■ PROMPT ■
I'd like the listing below copied exactly, with the images left out.

■ DATA SHOWN ■
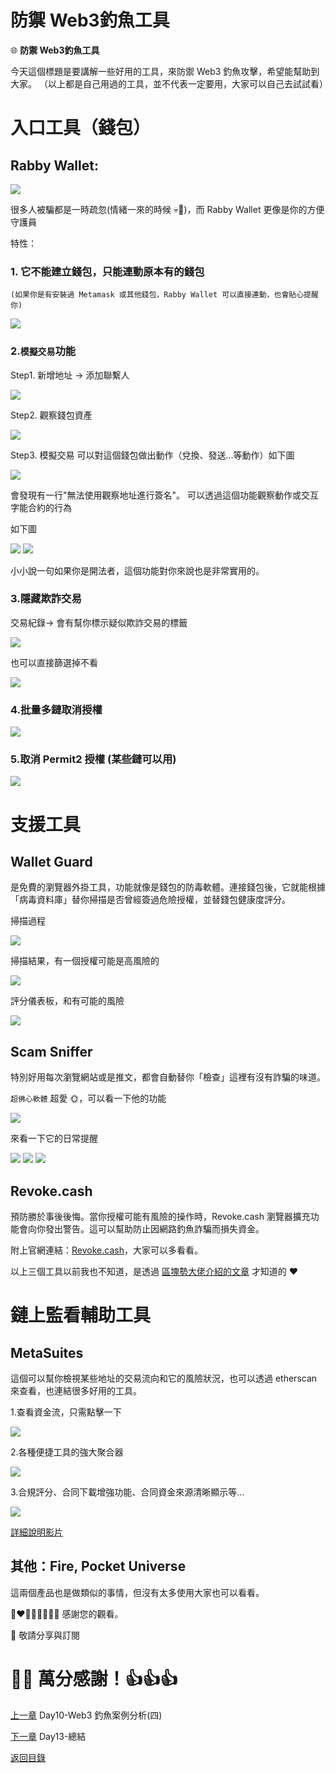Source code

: # 防禦 Web3釣魚工具

🌐 **防禦 Web3釣魚工具**

今天這個標題是要講解一些好用的工具，來防禦 Web3 釣魚攻擊，希望能幫助到大家。
（以上都是自己用過的工具，並不代表一定要用，大家可以自己去試試看）

# 入口工具（錢包）

  ## Rabby Wallet:

  ![](./images/12/0.png)

  很多人被騙都是一時疏忽(情緒一來的時候 💀💩)，而 Rabby Wallet 更像是你的方便守護員

  特性：

  ### 1. 它不能建立錢包，只能連動原本有的錢包
    (如果你是有安裝過 Metamask 或其他錢包，Rabby Wallet 可以直接連動，也會貼心提醒你)

  ![](./images/12/1.png)

  ### 2.`模擬交易`功能

Step1. 新增地址 -> 添加聯繫人

![](./images/12/2-1.png)

Step2. 觀察錢包資產

![](./images/12/2-2.png)

Step3. 模擬交易
可以對這個錢包做出動作（兌換、發送...等動作）如下圖

![](./images/12/2-3.png)

會發現有一行"無法使用觀察地址進行簽名"。
可以透過這個功能觀察動作或交互字能合約的行為

如下圖

![](./images/12/2-4.png)
![](./images/12/2-5.png)

小小說一句如果你是開法者，這個功能對你來說也是非常實用的。

  ### 3.隱藏欺詐交易
  交易紀錄-> 會有幫你標示疑似欺詐交易的標籤

  ![](./images/12/3.png)

  也可以直接篩選掉不看

  ![](./images/12/3-1.png)

  ### 4.批量多鏈取消授權

  ![](./images/12/4.png)

  ### 5.取消 Permit2 授權  (某些鏈可以用)

  ![](./images/12/5.png)

# 支援工具

  ## Wallet Guard

  是免費的瀏覽器外掛工具，功能就像是錢包的防毒軟體。連接錢包後，它就能根據「病毒資料庫」替你掃描是否曾經簽過危險授權，並替錢包健康度評分。

  掃描過程

  ![](./images/12/6.png)

  掃描結果，有一個授權可能是高風險的

  ![](./images/12/7.png)

  評分儀表板，和有可能的風險

  ![](./images/12/8.png)


  ## Scam Sniffer

  特別好用每次瀏覽網站或是推文，都會自動替你「檢查」這裡有沒有詐騙的味道。


  `超佛心軟體` 超愛 🌞，可以看一下他的功能

  ![](./images/12/9.png)

  來看一下它的日常提醒

  ![](./images/12/10.png)
  ![](./images/12/11.png)
  ![](./images/12/12.png)

  ## Revoke.cash

  預防勝於事後後悔。當你授權可能有風險的操作時，Revoke.cash 瀏覽器擴充功能會向你發出警告。這可以幫助防止因網路釣魚詐騙而損失資金。

  附上官網連結：[Revoke.cash](https://revoke.cash/zh)，大家可以多看看。

  以上三個工具以前我也不知道，是透過 [區塊勢大佬介紹的文章](https://www.blocktrend.today/p/599) 才知道的 ❤️

# 鏈上監看輔助工具

  ## MetaSuites
  這個可以幫你檢視某些地址的交易流向和它的風險狀況，也可以透過 etherscan 來查看，也連結很多好用的工具。

  1.查看資金流，只需點擊一下

  ![](./images/12/13.png)

  2.各種便捷工具的強大聚合器

  ![](./images/12/14.png)

  3.合規評分、合同下載增強功能、合同資金來源清晰顯示等...

  ![](./images/12/15.png)

  [詳細說明影片](https://www.youtube.com/watch?v=NfMyFAxgUoM)



  ## 其他：Fire, Pocket Universe

  這兩個產品也是做類似的事情，但沒有太多使用大家也可以看看。


💓❤🧡💛💚💙💜💖 感謝您的觀看。

🙏 敬請分享與訂閱

# 🙋‍♂️ 萬分感謝！👍👍👍

[上一章](./Day11-Web3%20釣魚案例分析(四).md)
Day10-Web3 釣魚案例分析(四)

[下一章](./Day13-總結.md) Day13-總結

[返回目錄](./README.md)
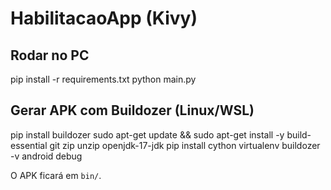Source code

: 
# HabilitacaoApp (Kivy)

## Rodar no PC
pip install -r requirements.txt
python main.py

## Gerar APK com Buildozer (Linux/WSL)
pip install buildozer
sudo apt-get update && sudo apt-get install -y build-essential git zip unzip openjdk-17-jdk
pip install cython virtualenv
buildozer -v android debug

O APK ficará em `bin/`.
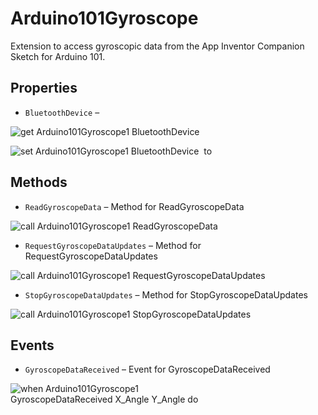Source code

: # Arduino101Gyroscope

Extension to access gyroscopic data from the App Inventor Companion Sketch for Arduino 101.

## Properties

+ <a name="BluetoothDevice"></a>`BluetoothDevice` – 


![get Arduino101Gyroscope1 BluetoothDevice ](blocks/Arduino101Gyroscope.BluetoothDevice_getter.svg)


![set Arduino101Gyroscope1 BluetoothDevice  to](blocks/Arduino101Gyroscope.BluetoothDevice_setter.svg)

## Methods

+ <a name="ReadGyroscopeData"></a>`ReadGyroscopeData` – Method for ReadGyroscopeData

![call Arduino101Gyroscope1 ReadGyroscopeData](blocks/Arduino101Gyroscope.ReadGyroscopeData.svg)

+ <a name="RequestGyroscopeDataUpdates"></a>`RequestGyroscopeDataUpdates` – Method for RequestGyroscopeDataUpdates

![call Arduino101Gyroscope1 RequestGyroscopeDataUpdates](blocks/Arduino101Gyroscope.RequestGyroscopeDataUpdates.svg)

+ <a name="StopGyroscopeDataUpdates"></a>`StopGyroscopeDataUpdates` – Method for StopGyroscopeDataUpdates

![call Arduino101Gyroscope1 StopGyroscopeDataUpdates](blocks/Arduino101Gyroscope.StopGyroscopeDataUpdates.svg)

## Events

+ <a name="GyroscopeDataReceived"></a>`GyroscopeDataReceived` – Event for GyroscopeDataReceived

![when Arduino101Gyroscope1 GyroscopeDataReceived X_Angle Y_Angle do](blocks/Arduino101Gyroscope.GyroscopeDataReceived.svg)


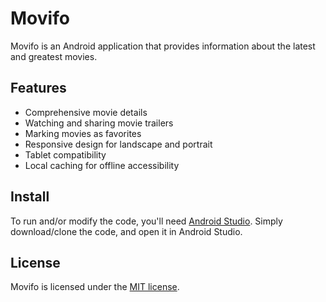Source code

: # Movifo
Movifo is an Android application that provides information about the latest and greatest movies.

## Features
* Comprehensive movie details
* Watching and sharing movie trailers
* Marking movies as favorites
* Responsive design for landscape and portrait
* Tablet compatibility
* Local caching for offline accessibility

## Install
To run and/or modify the code, you'll need [Android Studio](https://developer.android.com/studio/index.html). Simply download/clone the code, and open it in Android Studio.

## License
Movifo is licensed under the [MIT license](https://en.wikipedia.org/wiki/MIT_License).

■ YOUR SOLUTION ■
Source code

: # 防禦 Web3釣魚工具

🌐 **防禦 Web3釣魚工具**

今天這個標題是要講解一些好用的工具，來防禦 Web3 釣魚攻擊，希望能幫助到大家。
（以上都是自己用過的工具，並不代表一定要用，大家可以自己去試試看）

# 入口工具（錢包）

  ## Rabby Wallet:

  ![](./images/12/0.png)

  很多人被騙都是一時疏忽(情緒一來的時候 💀💩)，而 Rabby Wallet 更像是你的方便守護員

  特性：

  ### 1. 它不能建立錢包，只能連動原本有的錢包
    (如果你是有安裝過 Metamask 或其他錢包，Rabby Wallet 可以直接連動，也會貼心提醒你)

  ![](./images/12/1.png)

  ### 2.`模擬交易`功能

Step1. 新增地址 -> 添加聯繫人

![](./images/12/2-1.png)

Step2. 觀察錢包資產

![](./images/12/2-2.png)

Step3. 模擬交易
可以對這個錢包做出動作（兌換、發送...等動作）如下圖

![](./images/12/2-3.png)

會發現有一行"無法使用觀察地址進行簽名"。
可以透過這個功能觀察動作或交互字能合約的行為

如下圖

![](./images/12/2-4.png)
![](./images/12/2-5.png)

小小說一句如果你是開法者，這個功能對你來說也是非常實用的。

  ### 3.隱藏欺詐交易
  交易紀錄-> 會有幫你標示疑似欺詐交易的標籤

  ![](./images/12/3.png)

  也可以直接篩選掉不看

  ![](./images/12/3-1.png)

  ### 4.批量多鏈取消授權

  ![](./images/12/4.png)

  ### 5.取消 Permit2 授權  (某些鏈可以用)

  ![](./images/12/5.png)

# 支援工具

  ## Wallet Guard

  是免費的瀏覽器外掛工具，功能就像是錢包的防毒軟體。連接錢包後，它就能根據「病毒資料庫」替你掃描是否曾經簽過危險授權，並替錢包健康度評分。

  掃描過程

  ![](./images/12/6.png)

  掃描結果，有一個授權可能是高風險的

  ![](./images/12/7.png)

  評分儀表板，和有可能的風險

  ![](./images/12/8.png)


  ## Scam Sniffer

  特別好用每次瀏覽網站或是推文，都會自動替你「檢查」這裡有沒有詐騙的味道。


  `超佛心軟體` 超愛 🌞，可以看一下他的功能

  ![](./images/12/9.png)

  來看一下它的日常提醒

  ![](./images/12/10.png)
  ![](./images/12/11.png)
  ![](./images/12/12.png)

  ## Revoke.cash

  預防勝於事後後悔。當你授權可能有風險的操作時，Revoke.cash 瀏覽器擴充功能會向你發出警告。這可以幫助防止因網路釣魚詐騙而損失資金。

  附上官網連結：[Revoke.cash](https://revoke.cash/zh)，大家可以多看看。

  以上三個工具以前我也不知道，是透過 [區塊勢大佬介紹的文章](https://www.blocktrend.today/p/599) 才知道的 ❤️

# 鏈上監看輔助工具

  ## MetaSuites
  這個可以幫你檢視某些地址的交易流向和它的風險狀況，也可以透過 etherscan 來查看，也連結很多好用的工具。

  1.查看資金流，只需點擊一下

  ![](./images/12/13.png)

  2.各種便捷工具的強大聚合器

  ![](./images/12/14.png)

  3.合規評分、合同下載增強功能、合同資金來源清晰顯示等...

  ![](./images/12/15.png)

  [詳細說明影片](https://www.youtube.com/watch?v=NfMyFAxgUoM)



  ## 其他：Fire, Pocket Universe

  這兩個產品也是做類似的事情，但沒有太多使用大家也可以看看。


💓❤🧡💛💚💙💜💖 感謝您的觀看。

🙏 敬請分享與訂閱

# 🙋‍♂️ 萬分感謝！👍👍👍

[上一章](./Day11-Web3%20釣魚案例分析(四).md)
Day10-Web3 釣魚案例分析(四)

[下一章](./Day13-總結.md) Day13-總結

[返回目錄](./README.md)
Source code

: 
# HabilitacaoApp (Kivy)

## Rodar no PC
pip install -r requirements.txt
python main.py

## Gerar APK com Buildozer (Linux/WSL)
pip install buildozer
sudo apt-get update && sudo apt-get install -y build-essential git zip unzip openjdk-17-jdk
pip install cython virtualenv
buildozer -v android debug

O APK ficará em `bin/`.
Source code

: # Arduino101Gyroscope

Extension to access gyroscopic data from the App Inventor Companion Sketch for Arduino 101.

## Properties

+ <a name="BluetoothDevice"></a>`BluetoothDevice` – 


![get Arduino101Gyroscope1 BluetoothDevice ](blocks/Arduino101Gyroscope.BluetoothDevice_getter.svg)


![set Arduino101Gyroscope1 BluetoothDevice  to](blocks/Arduino101Gyroscope.BluetoothDevice_setter.svg)

## Methods

+ <a name="ReadGyroscopeData"></a>`ReadGyroscopeData` – Method for ReadGyroscopeData

![call Arduino101Gyroscope1 ReadGyroscopeData](blocks/Arduino101Gyroscope.ReadGyroscopeData.svg)

+ <a name="RequestGyroscopeDataUpdates"></a>`RequestGyroscopeDataUpdates` – Method for RequestGyroscopeDataUpdates

![call Arduino101Gyroscope1 RequestGyroscopeDataUpdates](blocks/Arduino101Gyroscope.RequestGyroscopeDataUpdates.svg)

+ <a name="StopGyroscopeDataUpdates"></a>`StopGyroscopeDataUpdates` – Method for StopGyroscopeDataUpdates

![call Arduino101Gyroscope1 StopGyroscopeDataUpdates](blocks/Arduino101Gyroscope.StopGyroscopeDataUpdates.svg)

## Events

+ <a name="GyroscopeDataReceived"></a>`GyroscopeDataReceived` – Event for GyroscopeDataReceived

![when Arduino101Gyroscope1 GyroscopeDataReceived X_Angle Y_Angle do](blocks/Arduino101Gyroscope.GyroscopeDataReceived.svg)


Source code

: # Movifo
Movifo is an Android application that provides information about the latest and greatest movies.

## Features
* Comprehensive movie details
* Watching and sharing movie trailers
* Marking movies as favorites
* Responsive design for landscape and portrait
* Tablet compatibility
* Local caching for offline accessibility

## Install
To run and/or modify the code, you'll need [Android Studio](https://developer.android.com/studio/index.html). Simply download/clone the code, and open it in Android Studio.

## License
Movifo is licensed under the [MIT license](https://en.wikipedia.org/wiki/MIT_License).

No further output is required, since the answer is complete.